SOLR server with basic authentication in Spring
Posted: October 5th, 2010 | Author: bart | Filed under: Java, Spring, Web Development | Tags: authentication, basic, httpclient, solr, spring | No Comments »About SOLR
SOLR is a great search server, written under the Apache license.
This means 2 things: it’s free and supported by a great community of experts!
It’s important to know that SOLR consists of 2 parts:
- The solr server: a standalone Java application that handles data management and searching
- The solr web applicaton: provides web services and handles requests. Deploy this to Tomcat, or use the integrated Jetty
Also, solr provides a Java interface called SOLRj.

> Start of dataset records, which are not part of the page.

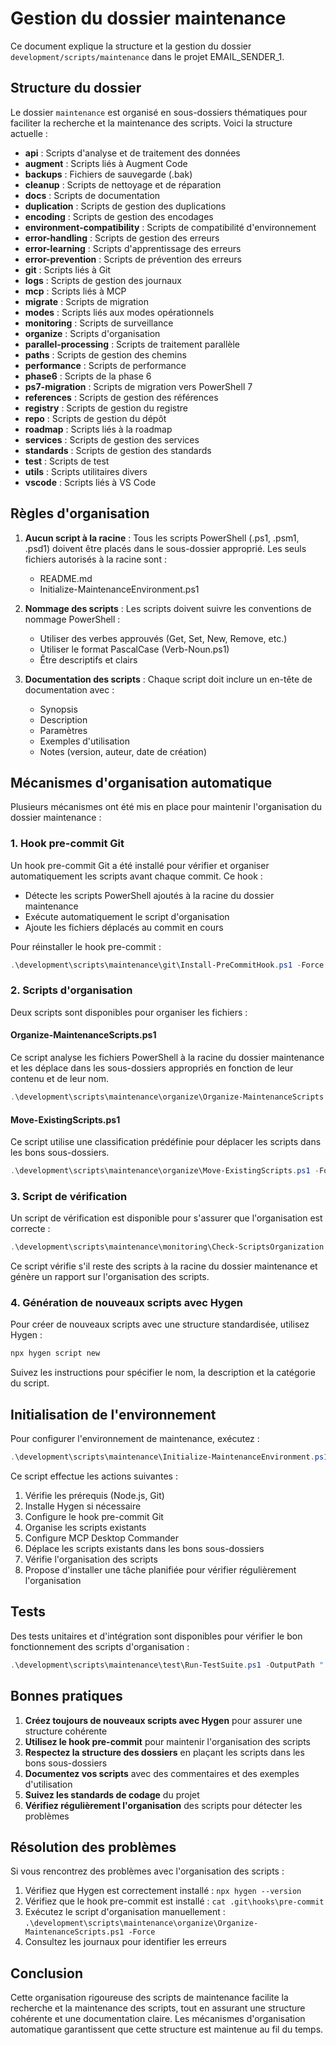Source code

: # Gestion du dossier maintenance

Ce document explique la structure et la gestion du dossier `development/scripts/maintenance` dans le projet EMAIL_SENDER_1.

## Structure du dossier

Le dossier `maintenance` est organisé en sous-dossiers thématiques pour faciliter la recherche et la maintenance des scripts. Voici la structure actuelle :

- **api** : Scripts d'analyse et de traitement des données
- **augment** : Scripts liés à Augment Code
- **backups** : Fichiers de sauvegarde (.bak)
- **cleanup** : Scripts de nettoyage et de réparation
- **docs** : Scripts de documentation
- **duplication** : Scripts de gestion des duplications
- **encoding** : Scripts de gestion des encodages
- **environment-compatibility** : Scripts de compatibilité d'environnement
- **error-handling** : Scripts de gestion des erreurs
- **error-learning** : Scripts d'apprentissage des erreurs
- **error-prevention** : Scripts de prévention des erreurs
- **git** : Scripts liés à Git
- **logs** : Scripts de gestion des journaux
- **mcp** : Scripts liés à MCP
- **migrate** : Scripts de migration
- **modes** : Scripts liés aux modes opérationnels
- **monitoring** : Scripts de surveillance
- **organize** : Scripts d'organisation
- **parallel-processing** : Scripts de traitement parallèle
- **paths** : Scripts de gestion des chemins
- **performance** : Scripts de performance
- **phase6** : Scripts de la phase 6
- **ps7-migration** : Scripts de migration vers PowerShell 7
- **references** : Scripts de gestion des références
- **registry** : Scripts de gestion du registre
- **repo** : Scripts de gestion du dépôt
- **roadmap** : Scripts liés à la roadmap
- **services** : Scripts de gestion des services
- **standards** : Scripts de gestion des standards
- **test** : Scripts de test
- **utils** : Scripts utilitaires divers
- **vscode** : Scripts liés à VS Code

## Règles d'organisation

1. **Aucun script à la racine** : Tous les scripts PowerShell (.ps1, .psm1, .psd1) doivent être placés dans le sous-dossier approprié. Les seuls fichiers autorisés à la racine sont :
   - README.md
   - Initialize-MaintenanceEnvironment.ps1

2. **Nommage des scripts** : Les scripts doivent suivre les conventions de nommage PowerShell :
   - Utiliser des verbes approuvés (Get, Set, New, Remove, etc.)
   - Utiliser le format PascalCase (Verb-Noun.ps1)
   - Être descriptifs et clairs

3. **Documentation des scripts** : Chaque script doit inclure un en-tête de documentation avec :
   - Synopsis
   - Description
   - Paramètres
   - Exemples d'utilisation
   - Notes (version, auteur, date de création)

## Mécanismes d'organisation automatique

Plusieurs mécanismes ont été mis en place pour maintenir l'organisation du dossier maintenance :

### 1. Hook pre-commit Git

Un hook pre-commit Git a été installé pour vérifier et organiser automatiquement les scripts avant chaque commit. Ce hook :
- Détecte les scripts PowerShell ajoutés à la racine du dossier maintenance
- Exécute automatiquement le script d'organisation
- Ajoute les fichiers déplacés au commit en cours

Pour réinstaller le hook pre-commit :
```powershell
.\development\scripts\maintenance\git\Install-PreCommitHook.ps1 -Force
```

### 2. Scripts d'organisation

Deux scripts sont disponibles pour organiser les fichiers :

#### Organize-MaintenanceScripts.ps1
Ce script analyse les fichiers PowerShell à la racine du dossier maintenance et les déplace dans les sous-dossiers appropriés en fonction de leur contenu et de leur nom.

```powershell
.\development\scripts\maintenance\organize\Organize-MaintenanceScripts.ps1 -Force
```

#### Move-ExistingScripts.ps1
Ce script utilise une classification prédéfinie pour déplacer les scripts dans les bons sous-dossiers.

```powershell
.\development\scripts\maintenance\organize\Move-ExistingScripts.ps1 -Force
```

### 3. Script de vérification

Un script de vérification est disponible pour s'assurer que l'organisation est correcte :

```powershell
.\development\scripts\maintenance\monitoring\Check-ScriptsOrganization.ps1
```

Ce script vérifie s'il reste des scripts à la racine du dossier maintenance et génère un rapport sur l'organisation des scripts.

### 4. Génération de nouveaux scripts avec Hygen

Pour créer de nouveaux scripts avec une structure standardisée, utilisez Hygen :

```powershell
npx hygen script new
```

Suivez les instructions pour spécifier le nom, la description et la catégorie du script.

## Initialisation de l'environnement

Pour configurer l'environnement de maintenance, exécutez :

```powershell
.\development\scripts\maintenance\Initialize-MaintenanceEnvironment.ps1 -Force
```

Ce script effectue les actions suivantes :
1. Vérifie les prérequis (Node.js, Git)
2. Installe Hygen si nécessaire
3. Configure le hook pre-commit Git
4. Organise les scripts existants
5. Configure MCP Desktop Commander
6. Déplace les scripts existants dans les bons sous-dossiers
7. Vérifie l'organisation des scripts
8. Propose d'installer une tâche planifiée pour vérifier régulièrement l'organisation

## Tests

Des tests unitaires et d'intégration sont disponibles pour vérifier le bon fonctionnement des scripts d'organisation :

```powershell
.\development\scripts\maintenance\test\Run-TestSuite.ps1 -OutputPath ".\reports" -GenerateHTML
```

## Bonnes pratiques

1. **Créez toujours de nouveaux scripts avec Hygen** pour assurer une structure cohérente
2. **Utilisez le hook pre-commit** pour maintenir l'organisation des scripts
3. **Respectez la structure des dossiers** en plaçant les scripts dans les bons sous-dossiers
4. **Documentez vos scripts** avec des commentaires et des exemples d'utilisation
5. **Suivez les standards de codage** du projet
6. **Vérifiez régulièrement l'organisation** des scripts pour détecter les problèmes

## Résolution des problèmes

Si vous rencontrez des problèmes avec l'organisation des scripts :

1. Vérifiez que Hygen est correctement installé : `npx hygen --version`
2. Vérifiez que le hook pre-commit est installé : `cat .git\hooks\pre-commit`
3. Exécutez le script d'organisation manuellement : `.\development\scripts\maintenance\organize\Organize-MaintenanceScripts.ps1 -Force`
4. Consultez les journaux pour identifier les erreurs

## Conclusion

Cette organisation rigoureuse des scripts de maintenance facilite la recherche et la maintenance des scripts, tout en assurant une structure cohérente et une documentation claire. Les mécanismes d'organisation automatique garantissent que cette structure est maintenue au fil du temps.
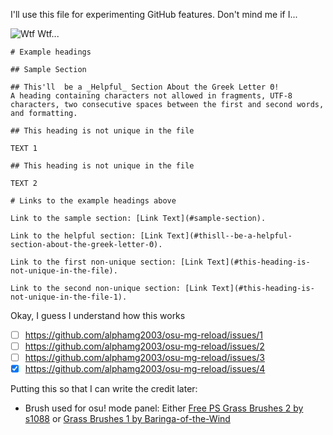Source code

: I'll use this file for experimenting GitHub features. Don't mind me if I...

![Wtf](https://github.com/user-attachments/assets/5b81439c-e736-4d96-b5e5-0a38d3bb6495)
Wtf...
```
# Example headings

## Sample Section

## This'll  be a _Helpful_ Section About the Greek Letter Θ!
A heading containing characters not allowed in fragments, UTF-8 characters, two consecutive spaces between the first and second words, and formatting.

## This heading is not unique in the file

TEXT 1

## This heading is not unique in the file

TEXT 2

# Links to the example headings above

Link to the sample section: [Link Text](#sample-section).

Link to the helpful section: [Link Text](#thisll--be-a-helpful-section-about-the-greek-letter-Θ).

Link to the first non-unique section: [Link Text](#this-heading-is-not-unique-in-the-file).

Link to the second non-unique section: [Link Text](#this-heading-is-not-unique-in-the-file-1).
```
Okay, I guess I understand how this works


- [ ] https://github.com/alphamg2003/osu-mg-reload/issues/1
- [ ] https://github.com/alphamg2003/osu-mg-reload/issues/2
- [ ] https://github.com/alphamg2003/osu-mg-reload/issues/3
- [x] https://github.com/alphamg2003/osu-mg-reload/issues/4

Putting this so that I can write the credit later:

- Brush used for osu! mode panel: Either [Free PS Grass Brushes 2 by s1088](https://www.deviantart.com/s1088/art/Free-PS-Grass-Brushes-2-334156509) or [Grass Brushes 1 by Baringa-of-the-Wind](https://www.deviantart.com/baringa-of-the-wind/art/Grass-Brushes-1-54180033)

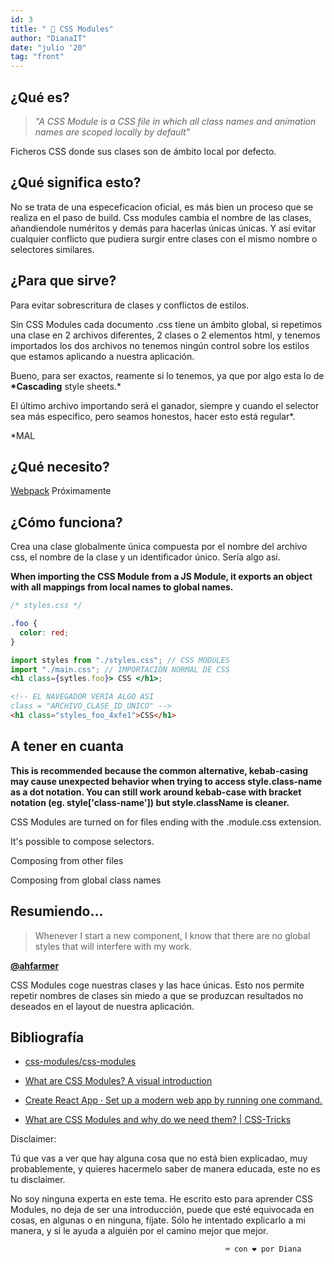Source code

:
 ```yaml
---
id: 3
title: " 📝 CSS Modules"
author: "DianaIT"
date: "julio '20"
tag: "front"
---
```


## ¿Qué es?

> _"A CSS Module is a CSS file in which all class names and animation names are scoped locally by default"_

Ficheros CSS donde sus clases son de ámbito local por defecto.

## ¿Qué significa esto?

No se trata de una especeficacion oficial, es más bien un proceso que se realiza en el paso de build. Css modules cambia el nombre de las clases, añandiendole numéritos y demás para hacerlas únicas únicas. Y así evitar cualquier conflicto que pudiera surgir entre clases con el mismo nombre o selectores similares.

## ¿Para que sirve?

Para evitar sobrescritura de clases y conflictos de estilos.

Sin CSS Modules cada documento .css tiene un ámbito global, si repetimos una clase en 2 archivos diferentes, 2 clases o 2 elementos html, y tenemos importados los dos archivos no tenemos ningún control sobre los estilos que estamos aplicando a nuestra aplicación.

Bueno, para ser exactos, reamente si lo tenemos, ya que por algo esta lo de **\*Cascading** style sheets.\*

El último archivo importando será el ganador, siempre y cuando el selector sea más especifico, pero seamos honestos, hacer esto está regular\*.

\*MAL

## ¿Qué necesito?

[Webpack](https://www.notion.so/Webpack-83a1006211c34612bbedddbf5cbfbaa0) Próximamente

## ¿Cómo funciona?

Crea una clase globalmente única compuesta por el nombre del archivo css, el nombre de la clase y un identificador único. Sería algo así.

**When importing the CSS Module from a JS Module, it exports an object with all mappings from local names to global names.**

```css
/* styles.css */

.foo {
  color: red;
}
```

```jsx
import styles from "./styles.css"; // CSS MODULES
import "./main.css"; // IMPORTACIÓN NORMAL DE CSS
<h1 class={sytles.foo}> CSS </h1>;
```

```html
<!-- EL NAVEGADOR VERÍA ALGO ASÍ
class = "ARCHIVO_CLASE_ID_UNICO" -->
<h1 class="styles_foo_4xfe1">CSS</h1>
```

## A tener en cuanta

**This is recommended because the common alternative, kebab-casing may cause unexpected behavior when trying to access style.class-name as a dot notation. You can still work around kebab-case with bracket notation (eg. style['class-name']) but style.className is cleaner.**

CSS Modules are turned on for files ending with the .module.css extension.

It's possible to compose selectors.

Composing from other files

Composing from global class names

## Resumiendo...

> Whenever I start a new component, I know that there are no global styles that will interfere with my work.

[**@ahfarmer**](https://twitter.com/ahfarmer)

CSS Modules coge nuestras clases y las hace únicas. Esto nos permite repetir nombres de clases sin miedo a que se produzcan resultados no deseados en el layout de nuestra aplicación.

## Bibliografía

- [css-modules/css-modules](https://github.com/css-modules/css-modules)

- [What are CSS Modules? A visual introduction](http://javascriptstuff.com/what-are-css-modules/)

- [Create React App · Set up a modern web app by running one command.](https://create-react-app.dev/docs/adding-a-css-modules-stylesheet/)

- [What are CSS Modules and why do we need them? | CSS-Tricks](https://css-tricks.com/css-modules-part-1-need/)

Disclaimer:

Tú que vas a ver que hay alguna cosa que no está bien explicadao, muy probablemente, y quieres hacermelo saber de manera educada, este no es tu disclaimer.

No soy ninguna experta en este tema. He escrito esto para aprender CSS Modules, no deja de ser una introducción, puede que esté equivocada en cosas, en algunas o en ninguna, fíjate. Sólo he intentado explicarlo a mi manera, y si le ayuda a alguién por el camino mejor que mejor.

                                                    ⌨ con ❤ por Diana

SOLRj provides 2 ways of connecting to your SOLR server:
- EmbeddedSolrServer connects directly to your SOLR server core and omits the web application
- CommonsHttpSolrServer connects to the SOLR web app
Now I hear you thinking: why would I go via the Web App when I can connect directly to the core?
The answer is simple: distributed servers. Imagine your web application is divided among multiple servers in order to balance the load, you can’t connect to the SOLRCore, unless you use multiple solr instances (which I don’t at the moment).
The Problem
So we’re using the SOLR web app on 1 server, and we use it’s webservices.
However, we don’t really want to leave it nice and open so any scriptkiddie can just connect to http://yourprettysolrserver.com/solr/admin/. So we use Basic HTTP authentication (I know, still not very secure. But the communication will only happen between the 2 virtual servers, so no chance of a Man in the Middle attack).
On notes how to secure your SOLR via basic auth, visit the SolrSecurity Wiki page.
The Solution
SolrJ uses Apache’s
So doing it in Java should go in a jiffy(as described here).
My solution was a bit quick, and maybe a bit dirty, but it works!
I made a subclass of HttpClient:
public class BasicAuthHttpClient extends HttpClient { public BasicAuthHttpClient() { super(); } public BasicAuthHttpClient(String username, String pass) { super(); Credentials creds = new UsernamePasswordCredentials(username,pass); this.getState().setCredentials(AuthScope.ANY, creds); this.getParams().setAuthenticationPreemptive(true); } }
There’s a constructor that simply takes a username and password as argument.
In my ApplicationContext, I defined the following:
<bean id="solrHttpClient" class="com.example.system.utility.BasicAuthHttpClient"> <constructor-arg value="${solrserver_user}" /> <constructor-arg value="${solrserver_pass}" /> </bean> <bean id="httpSolrServer" class="org.apache.solr.client.solrj.impl.CommonsHttpSolrServer"> <constructor-arg value="${solrserver_path}" /> <constructor-arg ref="solrHttpClient" /> </bean>
Works like a charm here! And should be thread safe.